Data records:
◇ ◇ ◇ ◇ ◇ ◇ ◇

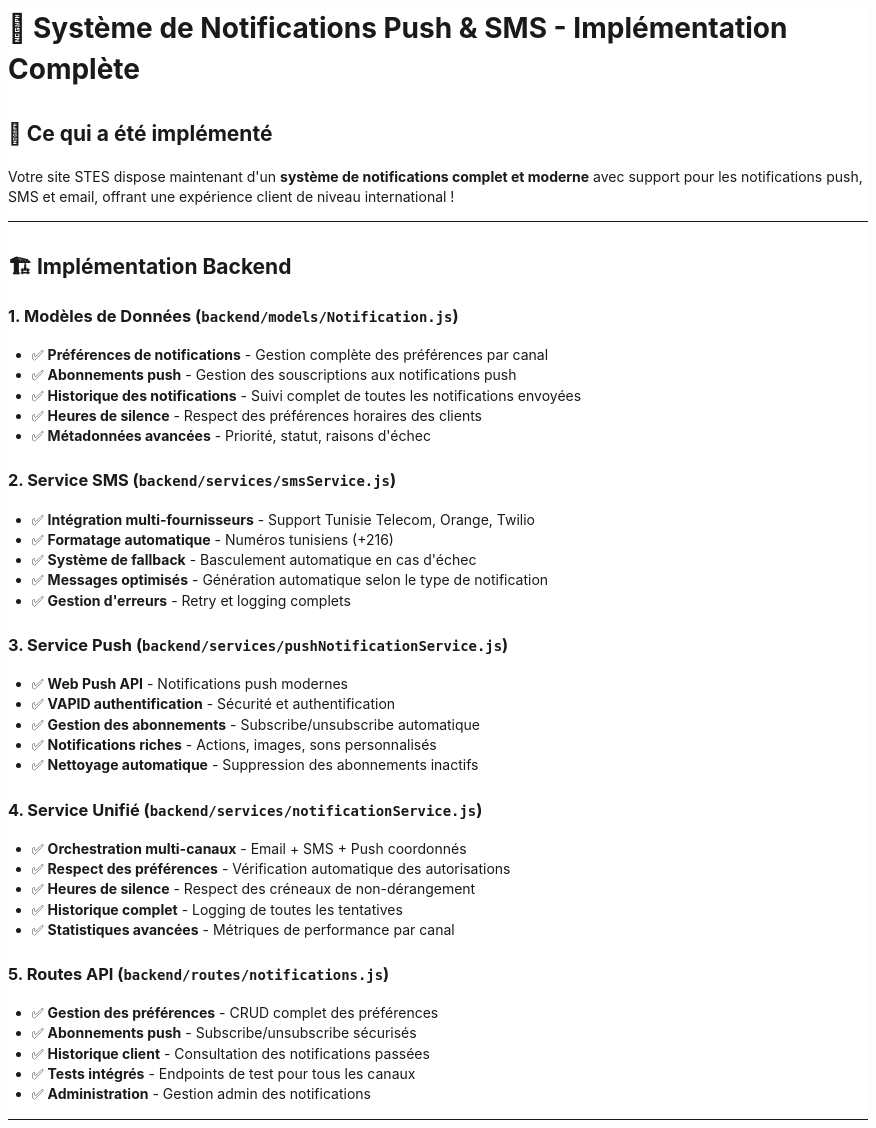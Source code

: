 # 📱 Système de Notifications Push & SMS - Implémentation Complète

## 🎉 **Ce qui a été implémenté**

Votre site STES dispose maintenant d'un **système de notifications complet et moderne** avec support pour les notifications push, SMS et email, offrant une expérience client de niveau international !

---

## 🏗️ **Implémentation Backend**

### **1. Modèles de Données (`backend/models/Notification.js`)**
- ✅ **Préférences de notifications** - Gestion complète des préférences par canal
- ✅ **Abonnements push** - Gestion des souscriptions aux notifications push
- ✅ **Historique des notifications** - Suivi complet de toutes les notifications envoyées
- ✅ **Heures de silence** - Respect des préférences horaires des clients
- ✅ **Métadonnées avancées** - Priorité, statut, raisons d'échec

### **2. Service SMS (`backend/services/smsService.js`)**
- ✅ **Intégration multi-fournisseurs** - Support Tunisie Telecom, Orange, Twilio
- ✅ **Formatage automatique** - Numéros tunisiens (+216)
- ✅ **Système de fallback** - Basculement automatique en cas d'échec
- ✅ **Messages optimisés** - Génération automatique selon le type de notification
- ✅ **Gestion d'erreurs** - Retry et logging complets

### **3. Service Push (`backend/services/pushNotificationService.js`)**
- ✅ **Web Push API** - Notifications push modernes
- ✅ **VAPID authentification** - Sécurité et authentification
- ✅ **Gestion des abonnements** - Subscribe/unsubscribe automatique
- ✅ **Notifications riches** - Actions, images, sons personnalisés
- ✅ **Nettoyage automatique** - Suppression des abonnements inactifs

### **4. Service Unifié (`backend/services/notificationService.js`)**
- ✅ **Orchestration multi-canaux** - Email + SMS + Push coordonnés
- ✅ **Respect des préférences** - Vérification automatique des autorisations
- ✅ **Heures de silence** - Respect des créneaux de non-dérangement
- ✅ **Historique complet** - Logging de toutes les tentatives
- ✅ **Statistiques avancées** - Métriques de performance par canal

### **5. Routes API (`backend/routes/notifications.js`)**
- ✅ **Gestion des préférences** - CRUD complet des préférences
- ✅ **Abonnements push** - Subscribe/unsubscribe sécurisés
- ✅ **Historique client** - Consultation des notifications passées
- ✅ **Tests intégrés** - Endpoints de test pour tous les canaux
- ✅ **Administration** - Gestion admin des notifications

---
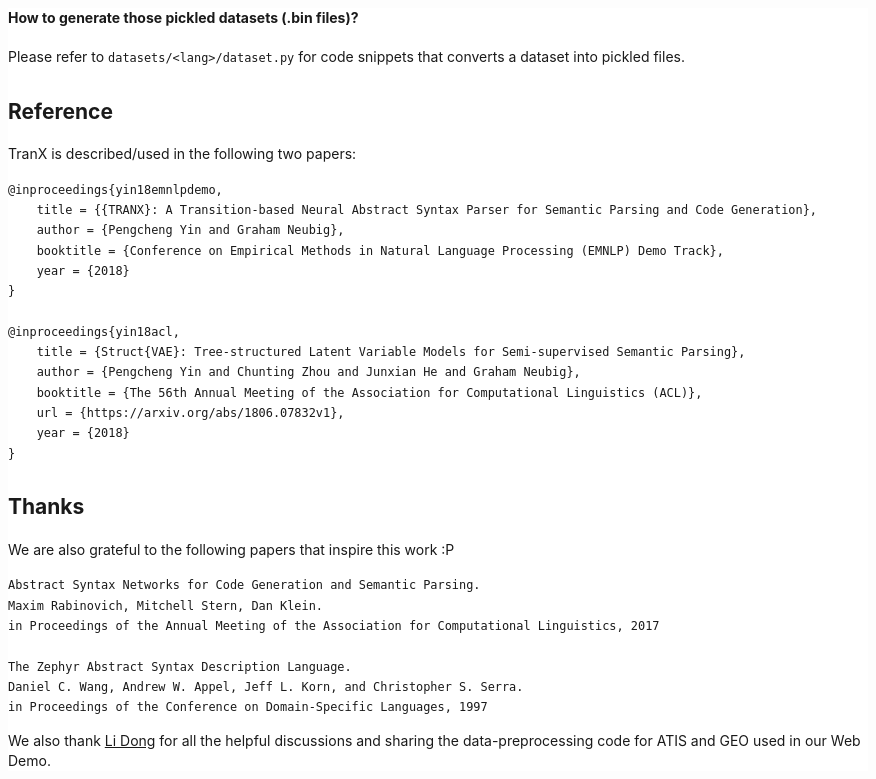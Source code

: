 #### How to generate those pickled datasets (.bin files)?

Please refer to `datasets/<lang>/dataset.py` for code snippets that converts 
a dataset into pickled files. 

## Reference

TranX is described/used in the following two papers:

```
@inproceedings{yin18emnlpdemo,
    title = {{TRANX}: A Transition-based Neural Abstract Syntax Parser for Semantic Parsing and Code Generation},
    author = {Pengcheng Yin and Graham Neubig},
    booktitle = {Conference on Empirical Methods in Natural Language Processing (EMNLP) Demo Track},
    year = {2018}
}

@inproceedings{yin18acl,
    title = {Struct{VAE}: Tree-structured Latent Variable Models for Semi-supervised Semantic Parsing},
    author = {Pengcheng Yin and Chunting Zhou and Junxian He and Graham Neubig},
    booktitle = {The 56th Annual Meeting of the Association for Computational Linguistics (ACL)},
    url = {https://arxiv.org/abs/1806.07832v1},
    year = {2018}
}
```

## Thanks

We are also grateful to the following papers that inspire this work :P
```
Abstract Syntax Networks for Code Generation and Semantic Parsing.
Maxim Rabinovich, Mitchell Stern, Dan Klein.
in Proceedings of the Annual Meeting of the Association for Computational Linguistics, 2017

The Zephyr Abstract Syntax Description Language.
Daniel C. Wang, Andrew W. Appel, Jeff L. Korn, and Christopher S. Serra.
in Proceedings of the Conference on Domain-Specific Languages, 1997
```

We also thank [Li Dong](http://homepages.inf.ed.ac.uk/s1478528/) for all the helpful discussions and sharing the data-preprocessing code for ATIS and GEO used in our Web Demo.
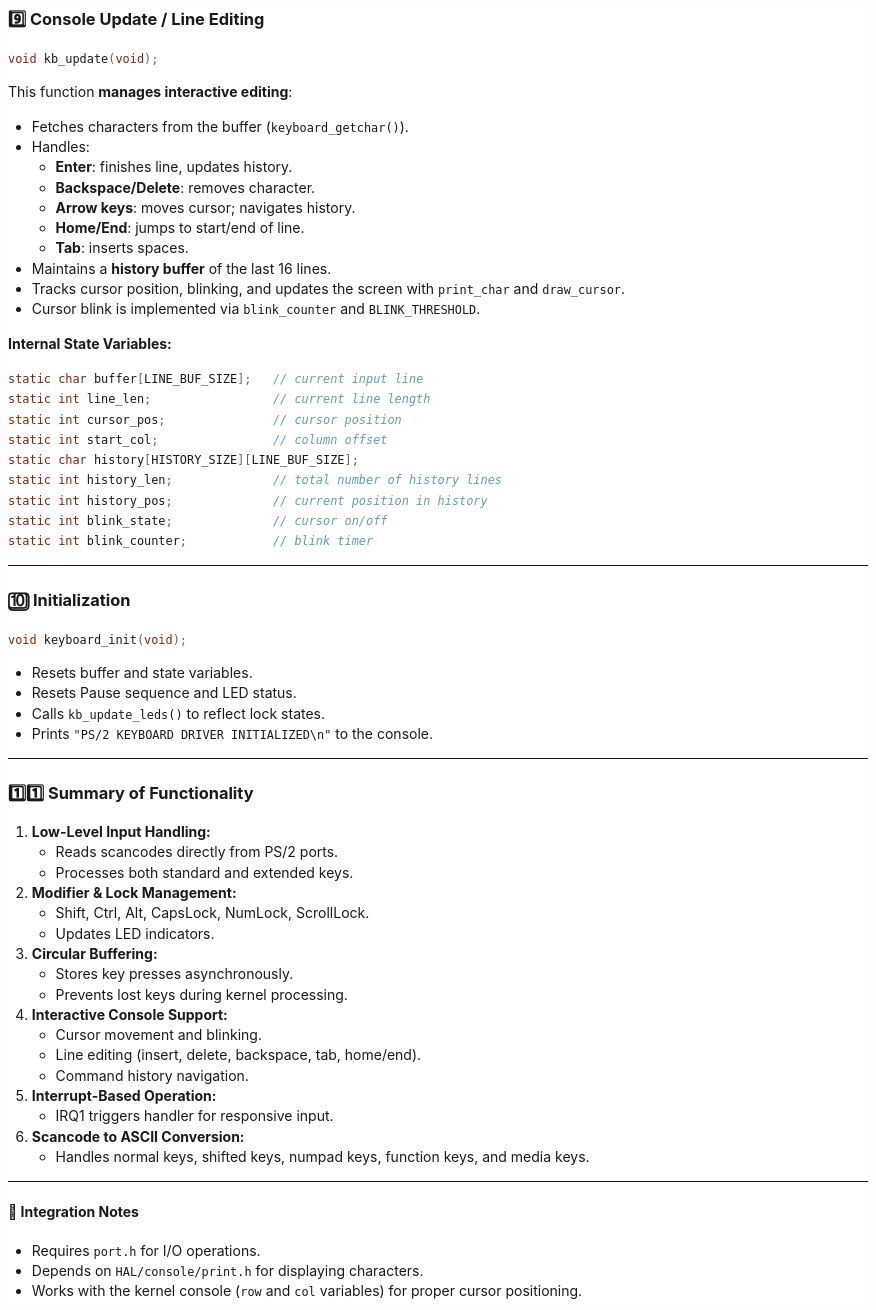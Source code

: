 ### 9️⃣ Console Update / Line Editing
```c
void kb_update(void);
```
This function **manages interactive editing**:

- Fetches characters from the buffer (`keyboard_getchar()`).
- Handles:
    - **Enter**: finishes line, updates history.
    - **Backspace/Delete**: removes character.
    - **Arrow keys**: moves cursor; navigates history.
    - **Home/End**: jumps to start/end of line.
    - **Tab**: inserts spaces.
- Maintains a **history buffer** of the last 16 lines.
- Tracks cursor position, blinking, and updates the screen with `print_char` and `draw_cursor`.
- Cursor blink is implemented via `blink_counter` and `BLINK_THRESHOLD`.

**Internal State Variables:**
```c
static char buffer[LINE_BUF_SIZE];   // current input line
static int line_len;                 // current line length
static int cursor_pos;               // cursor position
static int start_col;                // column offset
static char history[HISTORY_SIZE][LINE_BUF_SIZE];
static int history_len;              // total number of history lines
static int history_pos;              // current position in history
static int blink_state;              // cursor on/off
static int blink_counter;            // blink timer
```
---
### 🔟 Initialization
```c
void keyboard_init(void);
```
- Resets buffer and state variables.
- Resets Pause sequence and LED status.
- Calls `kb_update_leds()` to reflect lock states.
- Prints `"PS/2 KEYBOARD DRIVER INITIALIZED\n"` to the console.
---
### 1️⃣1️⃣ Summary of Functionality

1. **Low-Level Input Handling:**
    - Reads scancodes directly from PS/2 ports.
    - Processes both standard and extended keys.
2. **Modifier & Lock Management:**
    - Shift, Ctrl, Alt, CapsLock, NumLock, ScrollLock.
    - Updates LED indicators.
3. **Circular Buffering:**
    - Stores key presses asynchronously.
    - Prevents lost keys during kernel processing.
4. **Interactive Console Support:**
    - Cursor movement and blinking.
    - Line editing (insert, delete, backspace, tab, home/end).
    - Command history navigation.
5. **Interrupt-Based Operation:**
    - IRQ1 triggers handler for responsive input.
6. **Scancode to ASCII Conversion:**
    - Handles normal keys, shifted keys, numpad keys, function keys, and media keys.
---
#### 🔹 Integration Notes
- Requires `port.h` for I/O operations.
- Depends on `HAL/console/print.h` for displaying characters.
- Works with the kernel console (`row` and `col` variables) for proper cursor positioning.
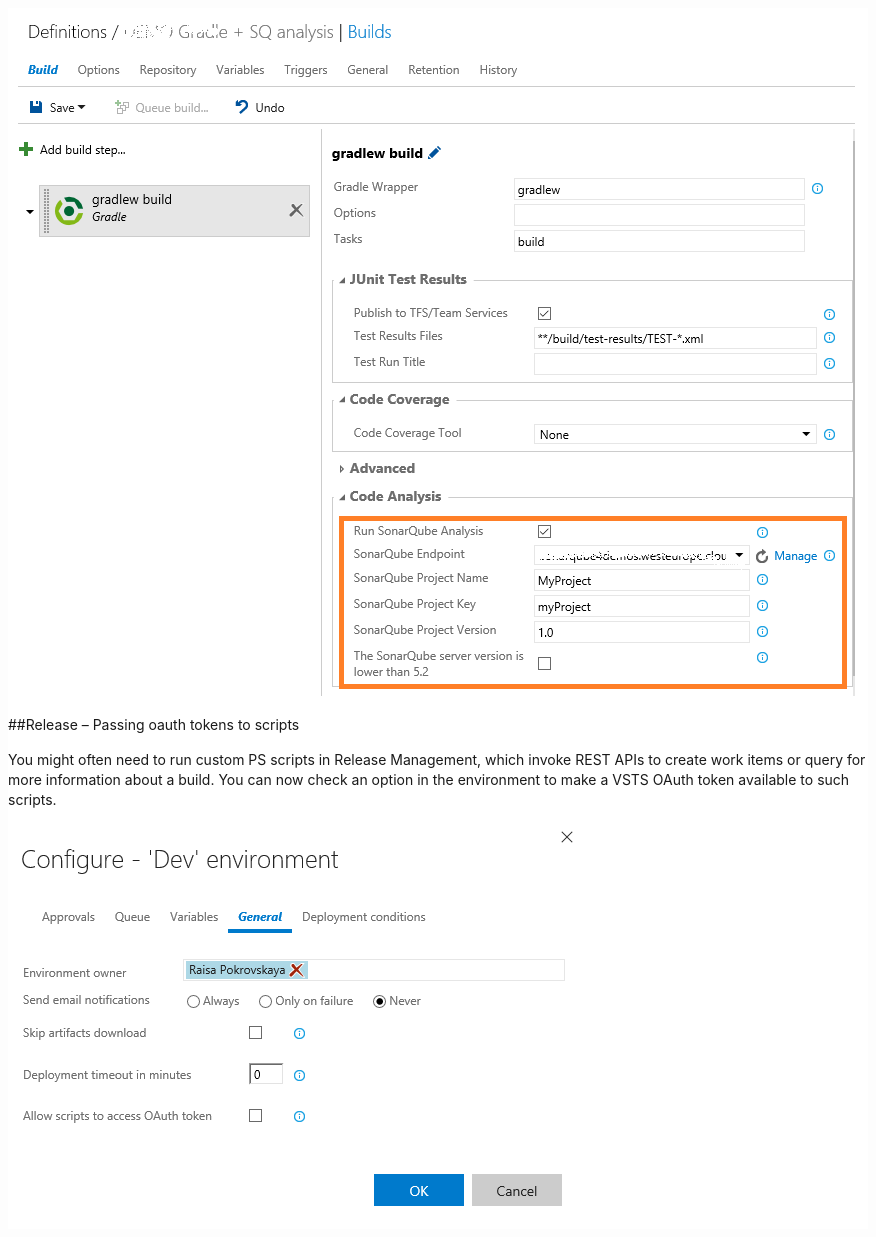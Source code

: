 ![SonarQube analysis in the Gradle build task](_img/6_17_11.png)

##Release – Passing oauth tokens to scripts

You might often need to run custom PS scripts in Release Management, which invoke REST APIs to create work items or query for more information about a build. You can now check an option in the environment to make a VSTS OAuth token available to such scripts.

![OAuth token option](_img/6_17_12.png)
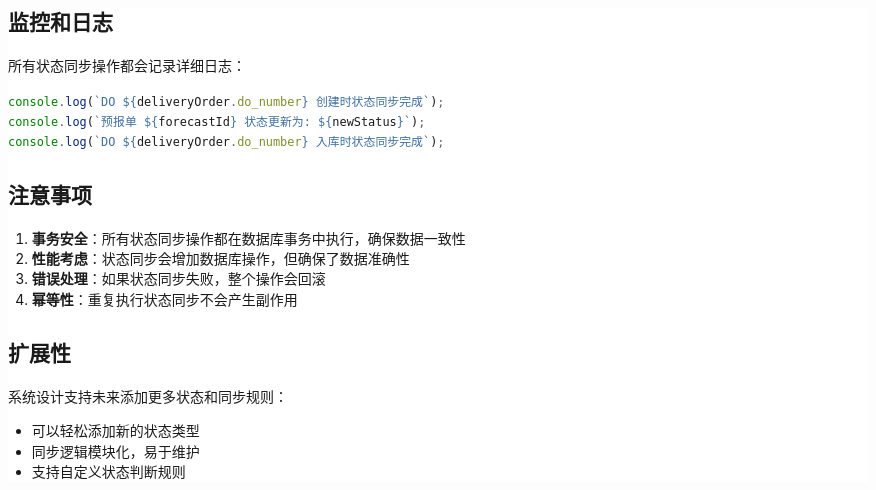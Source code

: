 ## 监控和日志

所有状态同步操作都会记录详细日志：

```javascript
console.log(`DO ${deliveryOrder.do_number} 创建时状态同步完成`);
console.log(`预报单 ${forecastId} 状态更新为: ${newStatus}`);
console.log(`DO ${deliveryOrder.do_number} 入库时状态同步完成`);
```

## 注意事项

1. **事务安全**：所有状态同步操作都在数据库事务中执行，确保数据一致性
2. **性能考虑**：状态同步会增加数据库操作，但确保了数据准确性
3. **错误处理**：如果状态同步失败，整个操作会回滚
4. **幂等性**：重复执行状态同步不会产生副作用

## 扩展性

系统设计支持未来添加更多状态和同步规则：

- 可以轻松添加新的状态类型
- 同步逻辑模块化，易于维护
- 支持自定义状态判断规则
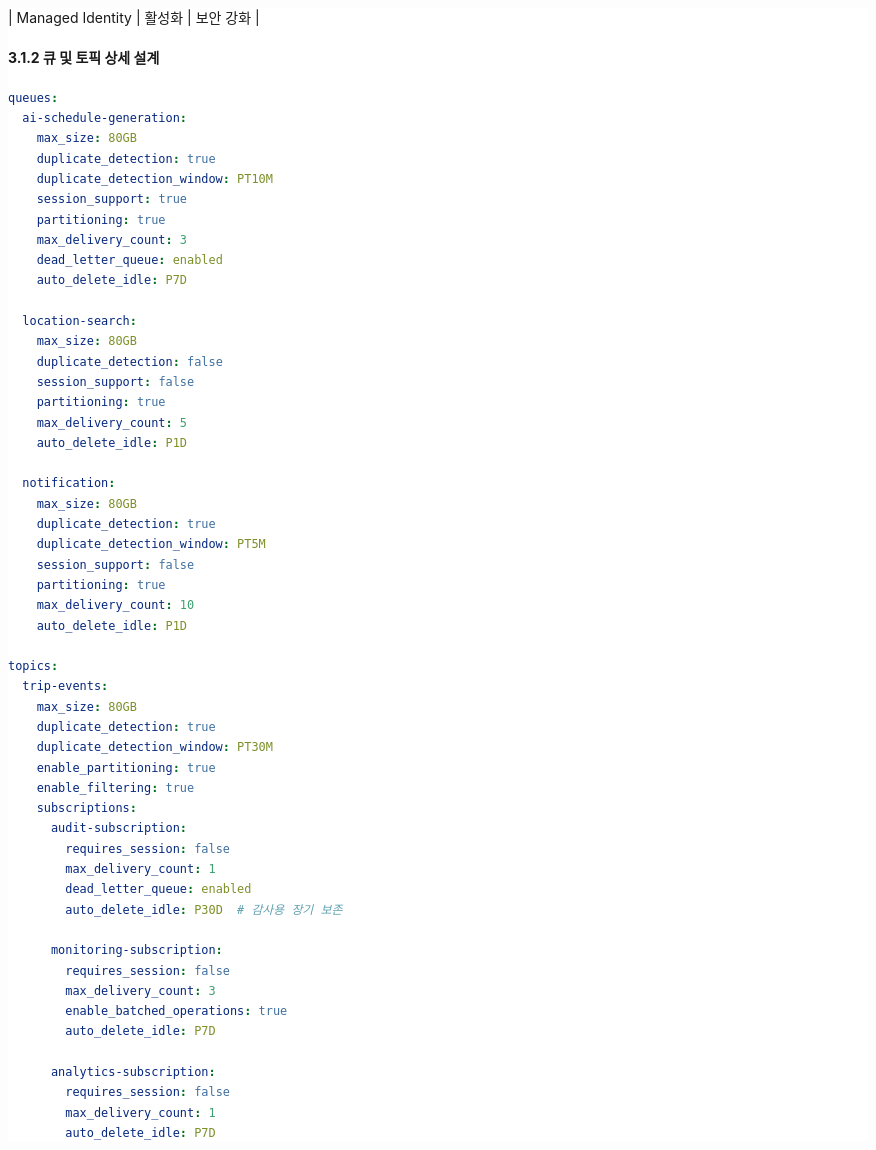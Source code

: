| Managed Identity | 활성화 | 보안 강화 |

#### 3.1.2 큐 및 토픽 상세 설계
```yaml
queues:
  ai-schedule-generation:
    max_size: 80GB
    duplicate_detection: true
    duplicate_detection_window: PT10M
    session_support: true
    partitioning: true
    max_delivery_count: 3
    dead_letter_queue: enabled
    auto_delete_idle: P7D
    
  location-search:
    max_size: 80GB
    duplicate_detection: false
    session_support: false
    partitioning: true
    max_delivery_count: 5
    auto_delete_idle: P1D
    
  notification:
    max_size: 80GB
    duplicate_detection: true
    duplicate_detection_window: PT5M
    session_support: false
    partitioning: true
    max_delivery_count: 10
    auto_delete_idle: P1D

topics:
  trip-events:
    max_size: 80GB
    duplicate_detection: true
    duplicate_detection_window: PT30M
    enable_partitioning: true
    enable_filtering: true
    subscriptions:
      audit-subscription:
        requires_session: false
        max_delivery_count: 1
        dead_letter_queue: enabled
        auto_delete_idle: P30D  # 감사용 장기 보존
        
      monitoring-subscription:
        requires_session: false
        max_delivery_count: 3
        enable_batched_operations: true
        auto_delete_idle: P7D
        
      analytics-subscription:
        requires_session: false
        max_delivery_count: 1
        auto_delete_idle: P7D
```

◇ ◇ ◇ ◇ ◇ ◇ ◇

» WHAT IS REQUIRED
Copy only the part of the records that runs from the first line to the line with "## 🏗️ **Implémentation Backend**", ends included, leaving pictures out.

» RESULT OF THE EXERCISE
Source code

: # 📱 Système de Notifications Push & SMS - Implémentation Complète

## 🎉 **Ce qui a été implémenté**

Votre site STES dispose maintenant d'un **système de notifications complet et moderne** avec support pour les notifications push, SMS et email, offrant une expérience client de niveau international !

---

## 🏗️ **Implémentation Backend**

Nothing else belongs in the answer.